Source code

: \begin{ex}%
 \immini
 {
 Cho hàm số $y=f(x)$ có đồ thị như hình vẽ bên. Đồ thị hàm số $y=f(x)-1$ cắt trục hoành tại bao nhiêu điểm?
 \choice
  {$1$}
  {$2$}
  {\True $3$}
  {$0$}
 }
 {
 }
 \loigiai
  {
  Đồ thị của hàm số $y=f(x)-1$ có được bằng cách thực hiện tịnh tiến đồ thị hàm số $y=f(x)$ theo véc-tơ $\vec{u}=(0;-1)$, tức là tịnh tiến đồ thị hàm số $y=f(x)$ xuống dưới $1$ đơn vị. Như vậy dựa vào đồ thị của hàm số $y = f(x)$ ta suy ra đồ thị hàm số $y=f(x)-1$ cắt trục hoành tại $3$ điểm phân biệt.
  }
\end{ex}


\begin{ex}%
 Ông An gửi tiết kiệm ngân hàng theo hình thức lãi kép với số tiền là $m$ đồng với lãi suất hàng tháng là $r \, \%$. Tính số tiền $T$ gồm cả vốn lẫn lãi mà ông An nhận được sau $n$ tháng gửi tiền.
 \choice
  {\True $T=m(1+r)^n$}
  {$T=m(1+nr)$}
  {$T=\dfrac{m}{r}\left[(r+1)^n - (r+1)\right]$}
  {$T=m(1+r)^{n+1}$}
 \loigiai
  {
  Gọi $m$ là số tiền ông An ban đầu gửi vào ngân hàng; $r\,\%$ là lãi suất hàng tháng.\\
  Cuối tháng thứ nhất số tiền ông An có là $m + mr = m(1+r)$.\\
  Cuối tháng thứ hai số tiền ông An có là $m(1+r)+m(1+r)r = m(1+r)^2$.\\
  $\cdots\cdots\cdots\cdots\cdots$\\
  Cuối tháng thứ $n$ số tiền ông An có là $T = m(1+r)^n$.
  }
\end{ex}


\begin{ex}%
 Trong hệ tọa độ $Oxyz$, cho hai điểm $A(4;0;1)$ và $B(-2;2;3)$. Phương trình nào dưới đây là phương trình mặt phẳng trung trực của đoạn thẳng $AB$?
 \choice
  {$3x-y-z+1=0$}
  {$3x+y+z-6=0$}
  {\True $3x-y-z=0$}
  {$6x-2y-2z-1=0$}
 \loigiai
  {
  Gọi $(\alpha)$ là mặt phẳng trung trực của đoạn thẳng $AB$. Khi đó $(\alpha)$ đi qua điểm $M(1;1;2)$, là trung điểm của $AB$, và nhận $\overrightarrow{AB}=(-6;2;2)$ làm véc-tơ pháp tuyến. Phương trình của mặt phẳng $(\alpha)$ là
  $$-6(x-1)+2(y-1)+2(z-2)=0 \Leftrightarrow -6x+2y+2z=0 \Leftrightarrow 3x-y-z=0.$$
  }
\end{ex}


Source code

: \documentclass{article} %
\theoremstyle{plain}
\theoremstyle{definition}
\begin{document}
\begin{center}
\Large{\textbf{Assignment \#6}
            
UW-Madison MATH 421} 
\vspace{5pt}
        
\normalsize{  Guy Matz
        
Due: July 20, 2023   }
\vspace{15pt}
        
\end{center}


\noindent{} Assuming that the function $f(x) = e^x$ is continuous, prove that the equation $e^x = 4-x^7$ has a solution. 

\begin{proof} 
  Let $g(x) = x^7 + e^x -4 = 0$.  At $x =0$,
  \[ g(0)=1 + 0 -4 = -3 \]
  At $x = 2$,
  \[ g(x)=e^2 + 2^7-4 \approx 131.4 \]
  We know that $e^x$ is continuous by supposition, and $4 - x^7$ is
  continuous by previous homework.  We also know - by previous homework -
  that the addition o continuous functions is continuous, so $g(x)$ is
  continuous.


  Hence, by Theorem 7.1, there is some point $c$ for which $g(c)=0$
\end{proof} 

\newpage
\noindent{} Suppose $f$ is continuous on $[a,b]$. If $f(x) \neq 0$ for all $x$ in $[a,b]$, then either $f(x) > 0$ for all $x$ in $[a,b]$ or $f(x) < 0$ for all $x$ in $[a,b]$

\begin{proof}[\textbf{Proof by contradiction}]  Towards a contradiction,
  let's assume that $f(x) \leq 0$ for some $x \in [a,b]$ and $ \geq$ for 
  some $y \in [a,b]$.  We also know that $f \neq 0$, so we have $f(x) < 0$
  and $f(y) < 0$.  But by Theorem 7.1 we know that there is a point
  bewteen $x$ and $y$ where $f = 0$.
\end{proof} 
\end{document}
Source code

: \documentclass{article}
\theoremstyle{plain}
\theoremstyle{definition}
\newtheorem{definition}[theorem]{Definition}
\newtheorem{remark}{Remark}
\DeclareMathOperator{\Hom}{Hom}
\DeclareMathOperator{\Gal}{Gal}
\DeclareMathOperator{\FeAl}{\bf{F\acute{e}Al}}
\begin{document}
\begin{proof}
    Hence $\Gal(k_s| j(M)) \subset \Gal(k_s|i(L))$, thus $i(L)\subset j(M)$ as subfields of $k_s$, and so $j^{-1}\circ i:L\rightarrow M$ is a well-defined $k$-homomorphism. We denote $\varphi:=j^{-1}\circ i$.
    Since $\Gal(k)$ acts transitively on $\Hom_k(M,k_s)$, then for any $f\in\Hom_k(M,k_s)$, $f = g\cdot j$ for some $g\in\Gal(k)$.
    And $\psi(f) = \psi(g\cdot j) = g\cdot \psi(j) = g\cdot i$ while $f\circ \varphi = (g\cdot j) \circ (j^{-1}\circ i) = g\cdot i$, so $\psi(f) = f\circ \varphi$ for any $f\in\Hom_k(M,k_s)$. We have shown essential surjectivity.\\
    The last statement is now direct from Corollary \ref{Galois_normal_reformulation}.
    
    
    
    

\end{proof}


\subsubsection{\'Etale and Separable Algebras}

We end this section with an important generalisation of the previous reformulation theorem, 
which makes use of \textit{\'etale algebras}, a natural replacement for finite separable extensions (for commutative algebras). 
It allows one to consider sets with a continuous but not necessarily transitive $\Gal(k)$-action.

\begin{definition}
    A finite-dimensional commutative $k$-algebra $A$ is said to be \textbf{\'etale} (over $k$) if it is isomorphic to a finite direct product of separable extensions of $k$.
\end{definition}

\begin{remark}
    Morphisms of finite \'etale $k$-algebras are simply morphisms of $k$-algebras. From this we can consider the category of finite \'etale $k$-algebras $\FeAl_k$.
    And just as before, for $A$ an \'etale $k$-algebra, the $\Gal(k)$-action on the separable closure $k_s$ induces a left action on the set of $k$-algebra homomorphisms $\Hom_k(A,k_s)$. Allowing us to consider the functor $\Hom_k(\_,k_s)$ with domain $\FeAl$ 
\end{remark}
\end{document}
---------------
What the exercise asks
Copy every line in the listing above where the string "tiền" turns up.

Answer area
 Ông An gửi tiết kiệm ngân hàng theo hình thức lãi kép với số tiền là $m$ đồng với lãi suất hàng tháng là $r \, \%$. Tính số tiền $T$ gồm cả vốn lẫn lãi mà ông An nhận được sau $n$ tháng gửi tiền.
  Gọi $m$ là số tiền ông An ban đầu gửi vào ngân hàng; $r\,\%$ là lãi suất hàng tháng.\\
  Cuối tháng thứ nhất số tiền ông An có là $m + mr = m(1+r)$.\\
  Cuối tháng thứ hai số tiền ông An có là $m(1+r)+m(1+r)r = m(1+r)^2$.\\
  Cuối tháng thứ $n$ số tiền ông An có là $T = m(1+r)^n$.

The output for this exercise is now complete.